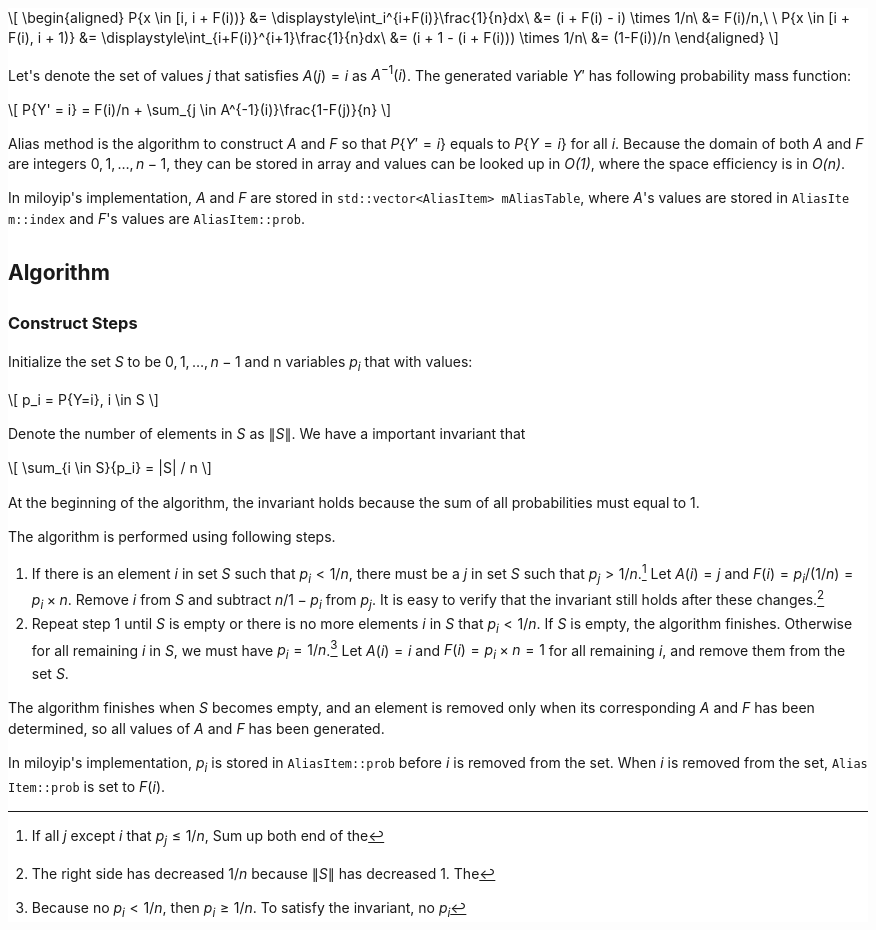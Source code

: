 \\[
	\begin{aligned}
	P\{x \in [i, i + F(i))\}     &= \displaystyle\int_i^{i+F(i)}\frac{1}{n}dx\\
                             &= (i + F(i) - i) \times 1/n\\
                             &= F(i)/n,\\
                             \\
	P\{x \in [i + F(i), i + 1)\} &= \displaystyle\int_{i+F(i)}^{i+1}\frac{1}{n}dx\\
                             &= (i + 1 - (i + F(i))) \times 1/n\\
                             &= (1-F(i))/n
	\end{aligned}
\\]

Let's denote the set of values $j$ that satisfies $A(j) = i$ as $A^{-1}(i)$. The generated variable $Y'$ has following probability mass function:

\\[
	P\{Y' = i\} = F(i)/n + \sum_{j \in A^{-1}(i)}\frac{1-F(j)}{n}
\\]

Alias method is the algorithm to construct $A$ and $F$ so that $P\{Y' = i\}$ equals to $P\{Y = i\}$ for all $i$. Because the domain of both $A$ and $F$ are integers $0,1,\ldots,n-1$, they can be stored in array and values can be looked up in *O(1)*, where the space efficiency is in *O(n)*.

In miloyip's implementation, $A$ and $F$ are stored in `std::vector<AliasItem> mAliasTable`, where $A$'s values are stored in `AliasItem::index` and $F$'s values are `AliasItem::prob`.

## Algorithm

### Construct Steps ###

Initialize the set $S$ to be ${0,1,\ldots,n-1}$ and n variables $p_i$ that with values:

\\[ p_i = P\{Y=i\}, i \in S \\]

Denote the number of elements in $S$ as $\|S\|$. We have a important invariant that

\\[ \sum_{i \in S}{p_i} = \|S\| / n \\]

At the beginning of the algorithm, the invariant holds because the sum of all probabilities must equal to 1.

The algorithm is performed using following steps.

1. If there is an element $i$ in set $S$ such that $p_i < 1/n$, there must be a $j$ in set $S$ such that $p_j > 1/n$.[^1] Let $A(i) = j$ and $F(i) = p_i / (1/n) = p_i \times n$. Remove $i$ from $S$ and subtract $n/1 - p_i$ from $p_j$. It is easy to verify that the invariant still holds after these changes.[^2]
2. Repeat step 1 until $S$ is empty or there is no more elements $i$ in $S$ that $p_i < 1/n$. If $S$ is empty, the algorithm finishes. Otherwise for all remaining $i$ in $S$, we must have $p_i = 1/n$.[^3] Let $A(i)=i$ and $F(i)=p_i\times n=1$ for all remaining $i$, and remove them from the set $S$.

The algorithm finishes when $S$ becomes empty, and an element is removed only when its corresponding $A$ and $F$ has been determined, so all values of $A$ and $F$ has been generated.

In miloyip's implementation, $p_i$ is stored in `AliasItem::prob` before $i$ is removed from the set. When $i$ is removed from the set, `AliasItem::prob` is set to $F(i)$.


[^1]: If all $j$ except $i$ that $p_j \leq 1/n$, Sum up both end of the
[^2]: The right side has decreased $1/n$ because $\|S\|$ has decreased 1. The
[^3]: Because no $p_i < 1/n$, then $p_i \geq 1/n$. To satisfy the invariant, no $p_i$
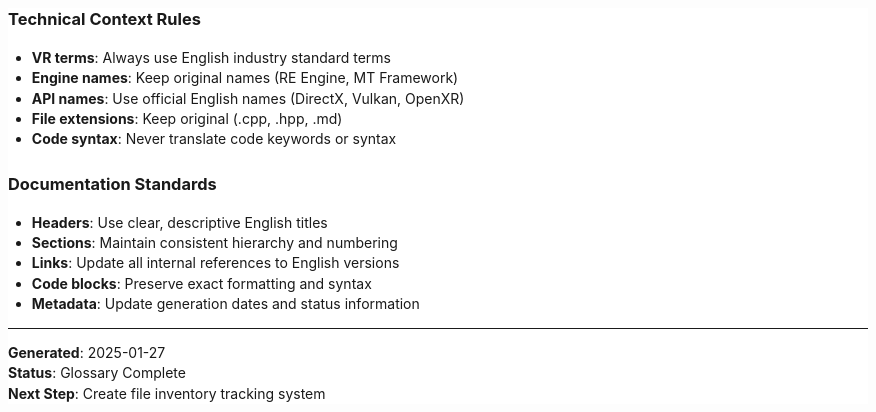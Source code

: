 ### **Technical Context Rules**
- **VR terms**: Always use English industry standard terms
- **Engine names**: Keep original names (RE Engine, MT Framework)
- **API names**: Use official English names (DirectX, Vulkan, OpenXR)
- **File extensions**: Keep original (.cpp, .hpp, .md)
- **Code syntax**: Never translate code keywords or syntax

### **Documentation Standards**
- **Headers**: Use clear, descriptive English titles
- **Sections**: Maintain consistent hierarchy and numbering
- **Links**: Update all internal references to English versions
- **Code blocks**: Preserve exact formatting and syntax
- **Metadata**: Update generation dates and status information

---

**Generated**: 2025-01-27  
**Status**: Glossary Complete  
**Next Step**: Create file inventory tracking system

━━━

Exact copy, pictures removed: set down the whole listing above.

Source code

: \\[
	\begin{aligned}
	P\{x \in [i, i + F(i))\}     &= \displaystyle\int_i^{i+F(i)}\frac{1}{n}dx\\
                             &= (i + F(i) - i) \times 1/n\\
                             &= F(i)/n,\\
                             \\
	P\{x \in [i + F(i), i + 1)\} &= \displaystyle\int_{i+F(i)}^{i+1}\frac{1}{n}dx\\
                             &= (i + 1 - (i + F(i))) \times 1/n\\
                             &= (1-F(i))/n
	\end{aligned}
\\]

Let's denote the set of values $j$ that satisfies $A(j) = i$ as $A^{-1}(i)$. The generated variable $Y'$ has following probability mass function:

\\[
	P\{Y' = i\} = F(i)/n + \sum_{j \in A^{-1}(i)}\frac{1-F(j)}{n}
\\]

Alias method is the algorithm to construct $A$ and $F$ so that $P\{Y' = i\}$ equals to $P\{Y = i\}$ for all $i$. Because the domain of both $A$ and $F$ are integers $0,1,\ldots,n-1$, they can be stored in array and values can be looked up in *O(1)*, where the space efficiency is in *O(n)*.

In miloyip's implementation, $A$ and $F$ are stored in `std::vector<AliasItem> mAliasTable`, where $A$'s values are stored in `AliasItem::index` and $F$'s values are `AliasItem::prob`.

## Algorithm

### Construct Steps ###

Initialize the set $S$ to be ${0,1,\ldots,n-1}$ and n variables $p_i$ that with values:

\\[ p_i = P\{Y=i\}, i \in S \\]

Denote the number of elements in $S$ as $\|S\|$. We have a important invariant that

\\[ \sum_{i \in S}{p_i} = \|S\| / n \\]

At the beginning of the algorithm, the invariant holds because the sum of all probabilities must equal to 1.

The algorithm is performed using following steps.

1. If there is an element $i$ in set $S$ such that $p_i < 1/n$, there must be a $j$ in set $S$ such that $p_j > 1/n$.[^1] Let $A(i) = j$ and $F(i) = p_i / (1/n) = p_i \times n$. Remove $i$ from $S$ and subtract $n/1 - p_i$ from $p_j$. It is easy to verify that the invariant still holds after these changes.[^2]
2. Repeat step 1 until $S$ is empty or there is no more elements $i$ in $S$ that $p_i < 1/n$. If $S$ is empty, the algorithm finishes. Otherwise for all remaining $i$ in $S$, we must have $p_i = 1/n$.[^3] Let $A(i)=i$ and $F(i)=p_i\times n=1$ for all remaining $i$, and remove them from the set $S$.

The algorithm finishes when $S$ becomes empty, and an element is removed only when its corresponding $A$ and $F$ has been determined, so all values of $A$ and $F$ has been generated.

In miloyip's implementation, $p_i$ is stored in `AliasItem::prob` before $i$ is removed from the set. When $i$ is removed from the set, `AliasItem::prob` is set to $F(i)$.


[^1]: If all $j$ except $i$ that $p_j \leq 1/n$, Sum up both end of the
[^2]: The right side has decreased $1/n$ because $\|S\|$ has decreased 1. The
[^3]: Because no $p_i < 1/n$, then $p_i \geq 1/n$. To satisfy the invariant, no $p_i$
Source code

: ### **Technical Context Rules**
- **VR terms**: Always use English industry standard terms
- **Engine names**: Keep original names (RE Engine, MT Framework)
- **API names**: Use official English names (DirectX, Vulkan, OpenXR)
- **File extensions**: Keep original (.cpp, .hpp, .md)
- **Code syntax**: Never translate code keywords or syntax

### **Documentation Standards**
- **Headers**: Use clear, descriptive English titles
- **Sections**: Maintain consistent hierarchy and numbering
- **Links**: Update all internal references to English versions
- **Code blocks**: Preserve exact formatting and syntax
- **Metadata**: Update generation dates and status information

---

**Generated**: 2025-01-27  
**Status**: Glossary Complete  
**Next Step**: Create file inventory tracking system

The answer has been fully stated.